# How lottery should go



## fuzzybearpup (May 20, 2004)

*Disclaimer* This is not how I think the actual draft will go. I said the same thing last year and apparently no one understood. This is simply a projection of how I think the teams will finish recordwise and who they should draft given their team needs and talent available. And a little explanation why. Feel free to post intelligent comments if you read the disclaimer.

1. Atlanta: Bogut - Atlanta will have a ton of cap room and tons of positions to fill. They take the big guy from down under to man the middle for years to come and to feed passes to a slashing Josh Smith as well as scoring plenty himself.

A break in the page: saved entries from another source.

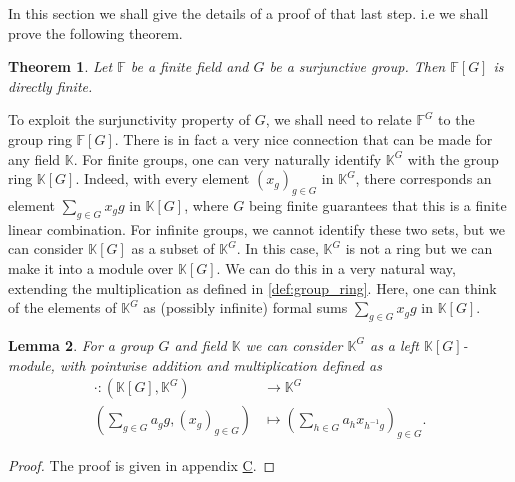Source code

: \documentclass[titlepage, a4paper]{article}
\newcommand{\F}{\mathbb{F}}
\theoremstyle{theoremdd}
\newtheorem{theorem}{Theorem}[section]
\newtheorem{lemma}[theorem]{Lemma}
\theoremstyle{definitiondd}
\theoremstyle{remarkdd}
\newtheorem{remark}[theorem]{Remark}
\begin{document}
	In this section we shall give the details of a proof of that last step. 
	i.e we shall prove the following theorem. 
	\begin{theorem}\label{thm:gottschalk_kaplansky}
		Let $\F$ be a finite field and $G$ be a surjunctive group. Then $\F[G]$ is directly finite. 
	\end{theorem}
	To exploit the surjunctivity property of $G$, we shall need to relate $\mathbb F^G$ to the group ring $\mathbb F[G]$. There is in fact a very nice connection that can be made for any field $\mathbb K$.
	For finite groups, one can very naturally identify $\mathbb K^G$ with the group ring $\mathbb K[G]$. Indeed, with every element $(x_g)_{g \in G}$ in $\mathbb K^G$, there corresponds an element $\sum_{g \in G} x_g g$ in $\mathbb K[G]$, where $G$ being finite guarantees that this is a finite linear combination. For infinite groups, we cannot identify these two sets, but we can consider $\mathbb{K}[G]$ as a subset of $\mathbb K^G$. In this case, $\mathbb K^G$ is not a ring but we can make it into a module over $\mathbb K[G]$. We can do this in a very natural way, extending the multiplication as defined in \cref{def:group_ring}. Here, one can think of the elements of $\mathbb K^G$ as (possibly infinite) formal sums $\sum_{g \in G} x_g g$ in $\mathbb K[G]$.

	\begin{lemma}
		For a group $G$ and field $\mathbb K$ we can consider $\mathbb{K}^{G}$ as a left $\mathbb{K}[G]$-module, with pointwise addition and multiplication defined as
		\begin{align*}
			\cdot : (\mathbb{K}[G] , \mathbb{K}^{G}) &\longrightarrow \mathbb{K}^{G} \\
		\left( \sum_{g \in G} a_g g,  (x_g)_{g \in G}\right)  &\longmapsto \left( \sum_{h \in G} a_h x_{h^{-1}g} \right)_{g \in G}
	.\end{align*} 
	\end{lemma}
	\begin{proof}
		The proof is given in appendix \hyperlink{sec:module}{C}.
	\end{proof}
    
\end{document}
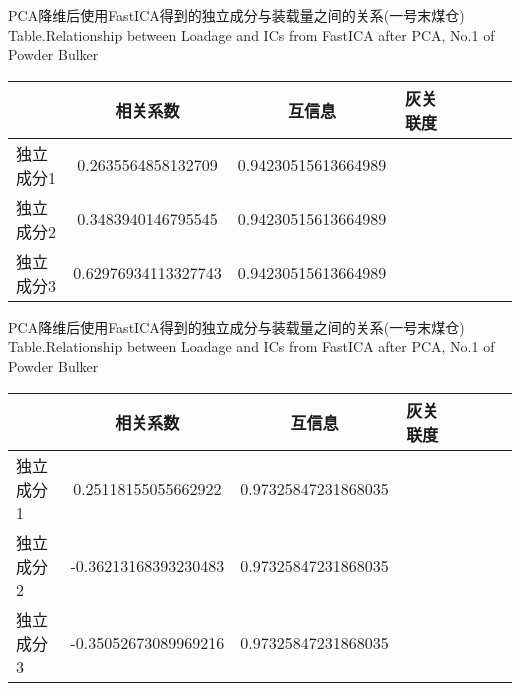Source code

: \begin{table}[!h]
\begin{center}
		{PCA降维后使用FastICA得到的独立成分与装载量之间的关系(一号末煤仓)}
			{Table.}{Relationship between Loadage and ICs from FastICA after PCA, No.1 of Powder Bulker}
\begin{tabular}{lccclccc}
\toprule
                		& 相关系数     					& 互信息      						&灰关联度 \\
\midrule
  独立成分1     	&  0.2635564858132709     		& 0.94230515613664989   		&    \\
  独立成分2     	&  0.3483940146795545			& 0.94230515613664989  		&    \\
  独立成分3     	&  0.62976934113327743			& 0.94230515613664989			&    \\
 \bottomrule
\end{tabular}
\end{center}
\end{table}

\begin{table}[!h]
\begin{center}
		{PCA降维后使用FastICA得到的独立成分与装载量之间的关系(一号末煤仓)}
			{Table.}{Relationship between Loadage and ICs from FastICA after PCA, No.1 of Powder Bulker}
\begin{tabular}{lccclccc}
\toprule
                		& 相关系数     					& 互信息      						&灰关联度 \\
\midrule
  独立成分1     	&  0.25118155055662922     		& 0.97325847231868035   		&    \\
  独立成分2     	&  -0.36213168393230483		& 0.97325847231868035  		&    \\
  独立成分3     	&  -0.35052673089969216		& 0.97325847231868035			&    \\
 \bottomrule
\end{tabular}
\end{center}
\end{table}

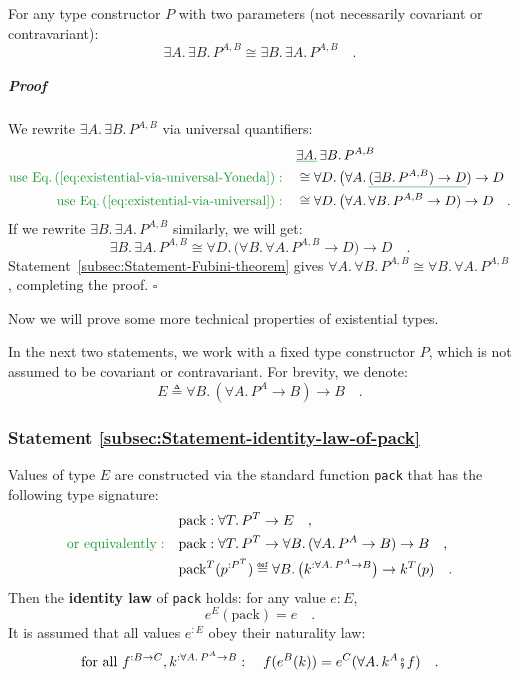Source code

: For any type constructor $P$ with two parameters (not necessarily
covariant or contravariant):
\[
\exists A.\,\exists B.\,P^{A,B}\cong\exists B.\,\exists A.\,P^{A,B}\quad.
\]


\subparagraph{Proof}

We rewrite $\exists A.\,\exists B.\,P^{A,B}$ via universal quantifiers:
\begin{align*}
 & \gunderline{\exists A.}\,\exists B.\,P^{A,B}\\
{\color{greenunder}\text{use Eq.\,(\ref{eq:existential-via-universal-Yoneda})}:}\quad & \cong\forall D.\,\big(\forall A.\,\gunderline{(\exists B.\,P^{A,B})\rightarrow D})\rightarrow D\\
{\color{greenunder}\text{use Eq.\,(\ref{eq:existential-via-universal})}:}\quad & \cong\forall D.\,\big(\forall A.\,\forall B.\,P^{A,B}\rightarrow D)\rightarrow D\quad.
\end{align*}
If we rewrite $\exists B.\,\exists A.\,P^{A,B}$ similarly, we will
get:
\[
\exists B.\,\exists A.\,P^{A,B}\cong\forall D.\,\big(\forall B.\,\forall A.\,P^{A,B}\rightarrow D)\rightarrow D\quad.
\]
Statement~\ref{subsec:Statement-Fubini-theorem} gives $\forall A.\,\forall B.\,P^{A,B}\cong\forall B.\,\forall A.\,P^{A,B}$,
completing the proof. $\square$

Now we will prove some more technical properties of existential types.

In the next two statements, we work with a fixed type constructor
$P$, which is not assumed to be covariant or contravariant. For brevity,
we denote:
\[
E\triangleq\forall B.\,(\forall A.\,P^{A}\rightarrow B)\rightarrow B\quad.
\]


\subsubsection{Statement \label{subsec:Statement-identity-law-of-pack}\ref{subsec:Statement-identity-law-of-pack}}

Values of type $E$ are constructed via the standard function \lstinline!pack!
that has the following type signature:
\begin{align*}
 & \text{pack}:\forall T.\,P^{T}\rightarrow E\quad,\\
{\color{greenunder}\text{or equivalently}:}\quad & \text{pack}:\forall T.\,P^{T}\rightarrow\forall B.\,(\forall A.\,P^{A}\rightarrow B)\rightarrow B\quad,\\
 & \text{pack}^{T}(p^{:P^{T}})\triangleq\forall B.\,\big(k^{:\forall A.\,P^{A}\rightarrow B}\big)\rightarrow k^{T}(p)\quad.
\end{align*}
Then the \textbf{identity law} of
\lstinline!pack! holds: for any value $e:E$, 
\begin{equation}
e^{E}(\text{pack})=e\quad.\label{eq:identity-law-of-pack}
\end{equation}
It is assumed that all values $e^{:E}$ obey their naturality law:
\begin{equation}
\text{for all }f^{:B\rightarrow C},k^{:\forall A.\,P^{A}\rightarrow B}:\quad f(e^{B}(k))=e^{C}(\forall A.\,k^{A}\bef f)\quad.\label{eq:naturality-law-of-e-derivation1}
\end{equation}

You don't pass up a center with his potential when you don't have a decent center on your roster.

2. Charlotte: Chris Paul - They take a local kid to man the point even though Brevin Knight has done a good job distributing the ball. What they really need is a top flight SG, but this draft doesn't really have any. Their frontcourt should be fine with Wallace, Okafor, and Brezec.

3. New Orleans: Nemanja Aleksandrov - Their biggest hole is at the SF position. I'm not enamored with this young kid, but he was once viewed as the potential #1 overall pick. Mostly his effort and character comes into question. If that gets straightened out I think he could turn out to be a smaller and quicker yet less physical version of Nowitzki.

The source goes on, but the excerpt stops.